Another classic example of that is Supertramp's "The Logical Song", which has that wonderful silly bit suddenly tacked on at the end, that sounds like it could go somewhere.  It lasts longer on the album edit, but still ends too soon...

DJ One Record

  • This evening you look like an owl full of trees
Irritating and/or inconclusive fade-outs on tracks
« Reply #45 on: August 06, 2006, 11:46:34 PM »
PiL's "Swan Lake (Death Disco)" has a particularly annoying ending on the vinyl version of "Metal Box" - where it would require a fade, they seem to have gone with a locked groove instead.

Irritating and/or inconclusive fade-outs on tracks
« Reply #46 on: August 07, 2006, 12:26:13 AM »
False endings are the best. Buggles' 'Video Killed The Radio Star' has a cracking zombie resurrection after it finishes. And the Beach Boys's original version of 'Help Me Ronda' [sic] is fourth-wall-breakingly deconstructive about fade-outs, constantly delighting in the silliness of riding the fader up and down so no-one really knows what's happening anymore.

And the more said about the HeeBeeGeeBees' 'Boring Song' the better.

Irritating and/or inconclusive fade-outs on tracks
« Reply #47 on: September 03, 2006, 12:57:58 AM »
Another song that inexplicably fades out just as you can (just about) hear it resolving properly: "That's What I Like" (aka "The Sandwich Song") by Chas and Dave, otherwise notable for the insurpassably excellent lyric: "...takin' me dad for a pint or two and a Sunday mornin' stroll,/Licorice pipes and baggy suits, Glenn Hoddle scoring a goal..."

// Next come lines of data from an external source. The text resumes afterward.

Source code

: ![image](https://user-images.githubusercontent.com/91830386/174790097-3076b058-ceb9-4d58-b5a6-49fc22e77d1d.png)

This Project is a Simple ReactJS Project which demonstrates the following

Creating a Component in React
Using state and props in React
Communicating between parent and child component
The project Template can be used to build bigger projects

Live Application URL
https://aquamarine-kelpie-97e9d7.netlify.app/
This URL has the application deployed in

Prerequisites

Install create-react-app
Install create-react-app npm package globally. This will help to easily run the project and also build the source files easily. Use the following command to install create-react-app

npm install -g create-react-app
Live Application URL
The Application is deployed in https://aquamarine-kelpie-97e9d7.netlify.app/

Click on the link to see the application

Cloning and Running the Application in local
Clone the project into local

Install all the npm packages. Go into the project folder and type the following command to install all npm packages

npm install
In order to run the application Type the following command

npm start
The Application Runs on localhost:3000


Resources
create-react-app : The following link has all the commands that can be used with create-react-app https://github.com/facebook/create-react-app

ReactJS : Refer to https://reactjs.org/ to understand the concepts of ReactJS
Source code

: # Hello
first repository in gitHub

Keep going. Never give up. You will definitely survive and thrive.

Irritating and/or inconclusive fade-outs on tracks
« Reply #48 on: September 04, 2006, 03:45:33 PM »
Quote from: "Cack Hen"
Quote from: "dead_johnny_walker"
One of my favourite fade-outs is Some Girls Are Bigger Than Others by The Smiths, where it creates a wonderful effect of leaving the song playing in the listners' head even after it's finished (well it does for me!). This track also has a great fade-in with a false start effect.
.


Well, apparently, that was an accident. Stephen Street faded in too early or something. But they kept it.



Not the way I heard it.

In the (fantastic) book  Songs That Saved Your Life it is said to be a deliberate attempt to make it sound like you are walking to the door of a club, through an open door you hear a band get louder as you get closer then the door is shut. The music fades back in again when you open the door and walk in.


I am sure I heard Johnny say this too somewhere.